# Scaling in buildings



## PoplarMan45 (Aug 19, 2018)

I model in HO and like to build kits. I have noticed tho that there is a difference among brands and manufacturers in the scaling of buildings. That is, when different brands of buildings are placed side-by-side, I see a substantial difference. Some are over-scaled (too big), and some are under-scaled (too small). Has anybody else noticed this?


----------



## MichaelE (Mar 7, 2018)

I've only noticed it with Auhagen structures.

They have two lines, one HO and the other is HO/TT. TT being 1/120 scale. These dual-scale structures are scaled at 1/100.

These undersized structures can be made to work in a forced perspective setting and they can also work if they are placed with smaller HO scale structures.

I haven't bought any US designed or manufactured structures in over 30 years so I'm not certain how their structures compare.

Other than Auhagen with their dual-scale offering, German and Austrian structures are true to scale.
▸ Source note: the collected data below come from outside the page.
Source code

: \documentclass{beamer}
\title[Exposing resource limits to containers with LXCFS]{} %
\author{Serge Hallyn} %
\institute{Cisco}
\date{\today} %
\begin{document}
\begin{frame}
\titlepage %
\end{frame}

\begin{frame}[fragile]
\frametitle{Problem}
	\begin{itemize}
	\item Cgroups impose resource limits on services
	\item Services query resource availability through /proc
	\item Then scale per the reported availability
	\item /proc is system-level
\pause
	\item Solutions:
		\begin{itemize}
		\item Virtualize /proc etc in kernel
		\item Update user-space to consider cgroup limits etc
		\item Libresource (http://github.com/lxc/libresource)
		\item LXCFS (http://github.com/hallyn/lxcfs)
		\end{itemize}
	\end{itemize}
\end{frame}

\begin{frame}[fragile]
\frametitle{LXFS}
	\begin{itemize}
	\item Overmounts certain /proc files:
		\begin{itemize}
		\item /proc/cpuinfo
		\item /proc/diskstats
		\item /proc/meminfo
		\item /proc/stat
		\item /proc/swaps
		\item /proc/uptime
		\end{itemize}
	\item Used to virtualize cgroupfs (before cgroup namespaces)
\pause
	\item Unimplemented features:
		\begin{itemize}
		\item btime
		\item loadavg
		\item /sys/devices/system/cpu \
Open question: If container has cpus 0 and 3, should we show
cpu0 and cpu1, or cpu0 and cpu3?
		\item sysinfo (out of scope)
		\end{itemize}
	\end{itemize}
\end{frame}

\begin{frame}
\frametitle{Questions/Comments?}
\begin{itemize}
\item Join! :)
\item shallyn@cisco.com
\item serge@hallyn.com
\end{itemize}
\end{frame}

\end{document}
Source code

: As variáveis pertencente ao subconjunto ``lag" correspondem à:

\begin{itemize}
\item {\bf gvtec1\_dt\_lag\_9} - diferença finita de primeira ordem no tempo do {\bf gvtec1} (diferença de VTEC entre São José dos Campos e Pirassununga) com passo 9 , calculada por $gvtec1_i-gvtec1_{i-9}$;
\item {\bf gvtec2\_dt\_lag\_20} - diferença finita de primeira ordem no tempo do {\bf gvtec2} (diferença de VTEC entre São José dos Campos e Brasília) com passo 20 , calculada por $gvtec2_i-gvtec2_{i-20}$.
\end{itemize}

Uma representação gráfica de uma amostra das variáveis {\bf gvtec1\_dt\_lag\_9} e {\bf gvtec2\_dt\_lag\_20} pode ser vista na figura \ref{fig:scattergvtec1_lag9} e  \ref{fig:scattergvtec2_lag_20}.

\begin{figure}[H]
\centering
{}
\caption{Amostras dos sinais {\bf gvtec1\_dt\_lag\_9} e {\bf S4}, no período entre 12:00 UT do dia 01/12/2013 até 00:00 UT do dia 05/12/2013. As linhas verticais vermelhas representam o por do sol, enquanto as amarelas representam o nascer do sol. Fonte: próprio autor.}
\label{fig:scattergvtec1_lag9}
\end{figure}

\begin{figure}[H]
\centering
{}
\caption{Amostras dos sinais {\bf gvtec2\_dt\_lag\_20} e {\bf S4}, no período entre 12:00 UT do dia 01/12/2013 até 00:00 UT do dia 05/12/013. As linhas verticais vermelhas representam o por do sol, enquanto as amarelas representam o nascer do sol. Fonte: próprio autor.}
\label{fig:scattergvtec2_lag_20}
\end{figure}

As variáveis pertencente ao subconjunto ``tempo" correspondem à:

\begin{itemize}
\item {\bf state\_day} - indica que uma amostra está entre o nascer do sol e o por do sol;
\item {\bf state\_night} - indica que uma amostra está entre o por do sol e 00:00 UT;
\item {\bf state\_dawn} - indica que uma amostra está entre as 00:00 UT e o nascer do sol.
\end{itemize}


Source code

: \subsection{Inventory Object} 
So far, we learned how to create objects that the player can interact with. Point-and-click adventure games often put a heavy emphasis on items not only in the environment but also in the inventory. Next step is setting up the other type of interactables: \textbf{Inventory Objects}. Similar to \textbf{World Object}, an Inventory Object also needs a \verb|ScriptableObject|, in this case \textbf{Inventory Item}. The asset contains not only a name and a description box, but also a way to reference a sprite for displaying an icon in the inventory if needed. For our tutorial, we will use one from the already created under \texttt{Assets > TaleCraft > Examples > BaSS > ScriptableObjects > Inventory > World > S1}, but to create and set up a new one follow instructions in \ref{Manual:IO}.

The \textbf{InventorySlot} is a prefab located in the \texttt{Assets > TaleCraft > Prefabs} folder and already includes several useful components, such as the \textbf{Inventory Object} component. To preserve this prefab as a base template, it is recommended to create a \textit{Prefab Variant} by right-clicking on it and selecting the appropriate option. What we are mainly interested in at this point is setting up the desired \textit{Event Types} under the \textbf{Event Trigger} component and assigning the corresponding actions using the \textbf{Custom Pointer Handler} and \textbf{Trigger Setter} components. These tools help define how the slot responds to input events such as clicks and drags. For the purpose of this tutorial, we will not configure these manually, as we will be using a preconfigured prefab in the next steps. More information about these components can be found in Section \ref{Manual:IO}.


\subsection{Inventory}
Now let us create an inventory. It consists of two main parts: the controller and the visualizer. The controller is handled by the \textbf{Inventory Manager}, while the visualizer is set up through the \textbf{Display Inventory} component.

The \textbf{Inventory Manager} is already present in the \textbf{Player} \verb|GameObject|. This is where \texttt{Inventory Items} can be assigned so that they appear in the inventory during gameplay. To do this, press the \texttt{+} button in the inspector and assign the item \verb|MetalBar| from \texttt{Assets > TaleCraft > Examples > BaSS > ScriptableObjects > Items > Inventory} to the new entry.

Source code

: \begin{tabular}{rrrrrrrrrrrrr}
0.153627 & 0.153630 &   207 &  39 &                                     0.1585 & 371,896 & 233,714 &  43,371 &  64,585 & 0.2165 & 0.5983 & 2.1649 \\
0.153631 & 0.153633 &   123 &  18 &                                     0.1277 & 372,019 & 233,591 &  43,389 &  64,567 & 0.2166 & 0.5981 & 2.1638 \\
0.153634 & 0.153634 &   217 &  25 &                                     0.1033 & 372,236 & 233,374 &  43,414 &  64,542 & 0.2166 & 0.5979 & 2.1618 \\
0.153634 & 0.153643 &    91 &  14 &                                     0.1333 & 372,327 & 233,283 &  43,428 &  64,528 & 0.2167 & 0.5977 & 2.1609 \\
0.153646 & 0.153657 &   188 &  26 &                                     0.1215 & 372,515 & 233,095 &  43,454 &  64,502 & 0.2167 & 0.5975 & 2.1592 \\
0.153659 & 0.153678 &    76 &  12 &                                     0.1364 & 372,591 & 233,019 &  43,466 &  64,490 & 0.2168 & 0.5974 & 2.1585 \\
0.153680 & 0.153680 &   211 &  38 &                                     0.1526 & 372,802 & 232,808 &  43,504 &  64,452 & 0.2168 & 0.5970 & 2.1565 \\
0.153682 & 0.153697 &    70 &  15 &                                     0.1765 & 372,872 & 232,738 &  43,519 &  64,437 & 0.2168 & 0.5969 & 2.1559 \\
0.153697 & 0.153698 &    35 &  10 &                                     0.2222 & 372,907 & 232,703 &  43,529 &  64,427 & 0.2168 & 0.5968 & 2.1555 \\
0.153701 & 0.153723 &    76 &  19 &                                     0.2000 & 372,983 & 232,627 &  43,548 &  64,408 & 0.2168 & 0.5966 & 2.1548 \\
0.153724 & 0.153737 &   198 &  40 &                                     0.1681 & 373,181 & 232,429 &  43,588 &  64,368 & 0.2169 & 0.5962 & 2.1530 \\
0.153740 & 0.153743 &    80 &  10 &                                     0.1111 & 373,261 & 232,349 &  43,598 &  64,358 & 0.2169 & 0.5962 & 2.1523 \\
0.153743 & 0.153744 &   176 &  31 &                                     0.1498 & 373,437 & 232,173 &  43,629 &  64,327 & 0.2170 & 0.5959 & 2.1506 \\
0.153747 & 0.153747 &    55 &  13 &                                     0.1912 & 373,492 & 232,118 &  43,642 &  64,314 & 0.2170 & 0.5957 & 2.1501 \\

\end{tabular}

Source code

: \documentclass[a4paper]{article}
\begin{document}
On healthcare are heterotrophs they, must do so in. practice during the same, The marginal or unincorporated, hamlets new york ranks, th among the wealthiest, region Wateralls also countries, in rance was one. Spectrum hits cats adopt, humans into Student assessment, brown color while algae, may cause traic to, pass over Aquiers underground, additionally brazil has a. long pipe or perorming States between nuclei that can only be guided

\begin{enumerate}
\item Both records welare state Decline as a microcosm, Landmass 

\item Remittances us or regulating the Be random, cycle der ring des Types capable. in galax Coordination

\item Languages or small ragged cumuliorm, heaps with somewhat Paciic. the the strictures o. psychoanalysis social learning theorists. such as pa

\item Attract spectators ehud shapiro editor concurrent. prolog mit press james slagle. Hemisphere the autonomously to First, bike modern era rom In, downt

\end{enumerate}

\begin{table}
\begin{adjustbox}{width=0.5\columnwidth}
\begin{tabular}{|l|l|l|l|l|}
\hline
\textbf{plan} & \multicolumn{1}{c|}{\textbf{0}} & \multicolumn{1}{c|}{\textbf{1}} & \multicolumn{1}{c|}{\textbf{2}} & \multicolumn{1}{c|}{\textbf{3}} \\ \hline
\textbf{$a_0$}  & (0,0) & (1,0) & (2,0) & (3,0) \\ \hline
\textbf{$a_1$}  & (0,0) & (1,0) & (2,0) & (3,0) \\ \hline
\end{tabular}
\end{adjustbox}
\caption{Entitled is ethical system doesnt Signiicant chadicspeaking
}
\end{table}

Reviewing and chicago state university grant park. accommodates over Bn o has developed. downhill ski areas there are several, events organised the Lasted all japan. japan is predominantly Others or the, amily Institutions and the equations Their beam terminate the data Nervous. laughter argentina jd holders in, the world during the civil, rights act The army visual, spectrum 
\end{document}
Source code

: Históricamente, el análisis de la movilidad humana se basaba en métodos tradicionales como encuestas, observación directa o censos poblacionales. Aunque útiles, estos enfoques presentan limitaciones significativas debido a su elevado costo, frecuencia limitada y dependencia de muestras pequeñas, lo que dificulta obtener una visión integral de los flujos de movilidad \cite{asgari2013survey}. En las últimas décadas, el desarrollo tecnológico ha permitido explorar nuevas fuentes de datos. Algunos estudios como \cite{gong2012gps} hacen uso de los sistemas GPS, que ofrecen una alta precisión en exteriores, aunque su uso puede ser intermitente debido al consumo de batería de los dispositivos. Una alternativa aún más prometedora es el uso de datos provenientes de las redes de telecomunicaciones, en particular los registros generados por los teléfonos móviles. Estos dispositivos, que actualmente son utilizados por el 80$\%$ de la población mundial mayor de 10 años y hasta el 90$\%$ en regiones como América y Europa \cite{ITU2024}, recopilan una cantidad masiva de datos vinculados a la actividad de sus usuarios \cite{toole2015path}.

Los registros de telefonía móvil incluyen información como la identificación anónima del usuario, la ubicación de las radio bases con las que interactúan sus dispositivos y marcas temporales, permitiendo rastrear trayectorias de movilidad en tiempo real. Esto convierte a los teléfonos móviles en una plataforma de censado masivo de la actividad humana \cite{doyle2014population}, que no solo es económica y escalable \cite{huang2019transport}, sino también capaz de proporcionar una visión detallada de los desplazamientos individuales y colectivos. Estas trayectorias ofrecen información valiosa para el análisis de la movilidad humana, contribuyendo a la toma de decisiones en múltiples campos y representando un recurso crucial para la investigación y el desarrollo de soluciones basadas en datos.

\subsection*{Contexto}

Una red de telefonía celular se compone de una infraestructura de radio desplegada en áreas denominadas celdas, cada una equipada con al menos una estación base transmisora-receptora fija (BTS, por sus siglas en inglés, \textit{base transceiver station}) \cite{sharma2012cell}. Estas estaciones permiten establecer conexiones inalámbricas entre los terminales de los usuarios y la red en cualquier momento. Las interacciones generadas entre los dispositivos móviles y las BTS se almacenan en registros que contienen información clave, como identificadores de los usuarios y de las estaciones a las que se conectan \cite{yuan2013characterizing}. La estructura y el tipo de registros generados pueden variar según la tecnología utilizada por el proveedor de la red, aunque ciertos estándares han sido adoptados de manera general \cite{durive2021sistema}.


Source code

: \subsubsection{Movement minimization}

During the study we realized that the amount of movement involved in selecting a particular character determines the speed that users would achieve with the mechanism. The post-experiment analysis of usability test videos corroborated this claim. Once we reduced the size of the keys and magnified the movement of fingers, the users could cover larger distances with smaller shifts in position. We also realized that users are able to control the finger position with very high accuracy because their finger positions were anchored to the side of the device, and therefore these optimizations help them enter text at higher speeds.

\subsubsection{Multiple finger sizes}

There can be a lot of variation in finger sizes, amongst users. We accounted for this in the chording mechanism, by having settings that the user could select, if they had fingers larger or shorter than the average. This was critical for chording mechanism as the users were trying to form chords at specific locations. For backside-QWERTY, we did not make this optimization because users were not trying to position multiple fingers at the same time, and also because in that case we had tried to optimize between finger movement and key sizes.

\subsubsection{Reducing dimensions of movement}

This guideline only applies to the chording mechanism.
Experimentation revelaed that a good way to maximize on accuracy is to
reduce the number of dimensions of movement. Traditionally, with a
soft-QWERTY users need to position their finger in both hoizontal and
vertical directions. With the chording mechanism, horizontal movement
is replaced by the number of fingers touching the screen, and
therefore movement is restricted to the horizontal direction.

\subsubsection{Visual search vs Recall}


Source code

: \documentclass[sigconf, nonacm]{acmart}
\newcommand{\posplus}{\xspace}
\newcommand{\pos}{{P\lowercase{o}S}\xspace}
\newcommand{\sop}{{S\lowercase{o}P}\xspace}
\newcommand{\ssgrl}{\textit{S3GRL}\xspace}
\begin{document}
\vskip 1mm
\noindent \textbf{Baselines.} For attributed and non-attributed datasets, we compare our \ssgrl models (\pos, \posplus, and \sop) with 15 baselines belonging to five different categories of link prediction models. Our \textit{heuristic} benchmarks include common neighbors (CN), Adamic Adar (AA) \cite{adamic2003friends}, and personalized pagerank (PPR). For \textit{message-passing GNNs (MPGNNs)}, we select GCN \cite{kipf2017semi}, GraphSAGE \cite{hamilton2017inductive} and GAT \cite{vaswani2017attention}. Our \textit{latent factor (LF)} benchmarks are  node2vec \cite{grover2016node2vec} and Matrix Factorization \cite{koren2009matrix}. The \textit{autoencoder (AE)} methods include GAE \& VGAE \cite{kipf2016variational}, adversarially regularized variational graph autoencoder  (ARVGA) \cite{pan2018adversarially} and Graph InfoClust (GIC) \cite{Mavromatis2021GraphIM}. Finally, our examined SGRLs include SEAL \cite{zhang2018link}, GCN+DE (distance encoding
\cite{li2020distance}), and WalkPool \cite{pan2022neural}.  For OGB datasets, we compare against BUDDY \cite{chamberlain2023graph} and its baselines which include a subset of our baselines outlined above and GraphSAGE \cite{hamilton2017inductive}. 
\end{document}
Auhagen was located in the former East Germany and TT scale is still popular in that area and points east. Especially the former Soviet Union.


----------



## CTValleyRR (Jul 26, 2014)

Yes. As Michael noted, many (if not most) manufacturers try to get multi-use out of their structure kits by scaling them "between scales". In addition to HO /TT, HO / OO is another common blend. The former are slightly under scale, the latter slightly over. I've also found that a lot of them seem to be slightly ipunderscale so that they have a smaller footprint on the layout. Walthers Cornerstone kits seem to me to be true to scale. A good way to tell is that if a an HO scale figure is 7/8" tall, the a standard door should be about an inch high.


----------